Task data =
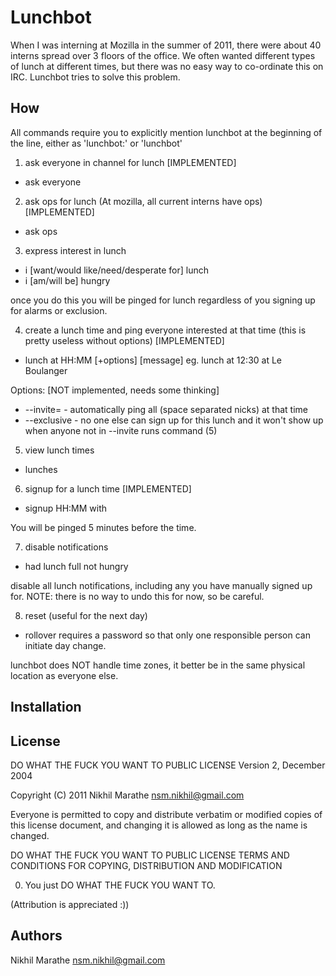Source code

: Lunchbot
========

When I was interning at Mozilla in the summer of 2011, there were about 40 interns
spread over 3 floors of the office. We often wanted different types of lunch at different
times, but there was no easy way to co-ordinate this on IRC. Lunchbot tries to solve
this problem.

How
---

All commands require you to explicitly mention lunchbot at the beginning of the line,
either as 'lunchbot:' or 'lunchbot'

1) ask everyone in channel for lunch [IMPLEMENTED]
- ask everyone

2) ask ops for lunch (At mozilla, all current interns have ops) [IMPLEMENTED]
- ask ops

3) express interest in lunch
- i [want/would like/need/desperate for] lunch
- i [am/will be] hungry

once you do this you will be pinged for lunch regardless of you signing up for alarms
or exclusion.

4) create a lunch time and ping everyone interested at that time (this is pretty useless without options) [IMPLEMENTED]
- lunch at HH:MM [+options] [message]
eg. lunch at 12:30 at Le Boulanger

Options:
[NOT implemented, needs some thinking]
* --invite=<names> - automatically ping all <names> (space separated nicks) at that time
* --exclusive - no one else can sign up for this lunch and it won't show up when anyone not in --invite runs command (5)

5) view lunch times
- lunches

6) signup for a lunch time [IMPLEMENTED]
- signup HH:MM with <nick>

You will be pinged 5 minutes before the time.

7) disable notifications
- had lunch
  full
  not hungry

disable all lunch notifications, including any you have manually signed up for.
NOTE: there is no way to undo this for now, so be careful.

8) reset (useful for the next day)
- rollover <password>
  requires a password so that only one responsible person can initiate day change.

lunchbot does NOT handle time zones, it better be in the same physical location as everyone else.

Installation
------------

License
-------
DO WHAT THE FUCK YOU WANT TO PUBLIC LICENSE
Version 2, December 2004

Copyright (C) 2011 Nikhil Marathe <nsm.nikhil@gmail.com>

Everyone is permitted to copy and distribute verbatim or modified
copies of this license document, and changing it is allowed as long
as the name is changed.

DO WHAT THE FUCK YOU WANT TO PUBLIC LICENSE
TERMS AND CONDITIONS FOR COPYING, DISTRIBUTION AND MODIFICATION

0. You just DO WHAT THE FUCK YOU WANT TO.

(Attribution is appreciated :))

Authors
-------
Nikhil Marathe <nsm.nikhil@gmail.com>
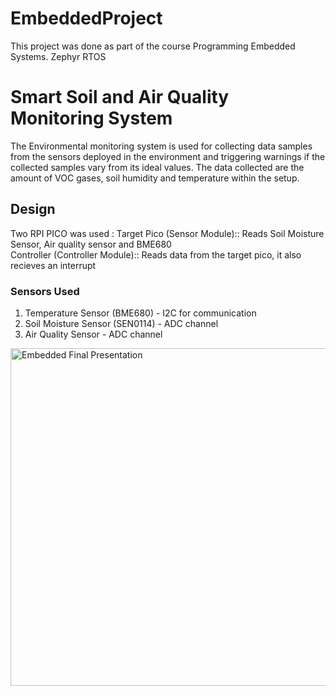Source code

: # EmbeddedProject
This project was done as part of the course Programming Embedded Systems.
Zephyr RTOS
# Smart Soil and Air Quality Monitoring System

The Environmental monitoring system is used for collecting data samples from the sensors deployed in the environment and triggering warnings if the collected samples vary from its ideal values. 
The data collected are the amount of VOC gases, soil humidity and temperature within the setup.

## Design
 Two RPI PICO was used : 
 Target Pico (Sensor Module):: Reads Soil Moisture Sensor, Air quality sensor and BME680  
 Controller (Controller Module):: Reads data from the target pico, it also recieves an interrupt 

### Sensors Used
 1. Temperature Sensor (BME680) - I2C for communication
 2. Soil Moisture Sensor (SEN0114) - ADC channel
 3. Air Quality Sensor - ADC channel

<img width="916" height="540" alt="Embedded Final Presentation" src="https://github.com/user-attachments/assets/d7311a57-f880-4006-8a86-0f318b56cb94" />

How to complete this task =
Drop the pictures; return the lines above from the line containing "0. You just DO WHAT THE FUCK YOU WANT TO." to the line containing "3. Air Quality Sensor - ADC channel", both included, exactly.

Result of this exercise =
0. You just DO WHAT THE FUCK YOU WANT TO.

(Attribution is appreciated :))

Authors
-------
Nikhil Marathe <nsm.nikhil@gmail.com>
Source code

: # EmbeddedProject
This project was done as part of the course Programming Embedded Systems.
Zephyr RTOS
# Smart Soil and Air Quality Monitoring System

The Environmental monitoring system is used for collecting data samples from the sensors deployed in the environment and triggering warnings if the collected samples vary from its ideal values. 
The data collected are the amount of VOC gases, soil humidity and temperature within the setup.

## Design
 Two RPI PICO was used : 
 Target Pico (Sensor Module):: Reads Soil Moisture Sensor, Air quality sensor and BME680  
 Controller (Controller Module):: Reads data from the target pico, it also recieves an interrupt 

### Sensors Used
 1. Temperature Sensor (BME680) - I2C for communication
 2. Soil Moisture Sensor (SEN0114) - ADC channel
 3. Air Quality Sensor - ADC channel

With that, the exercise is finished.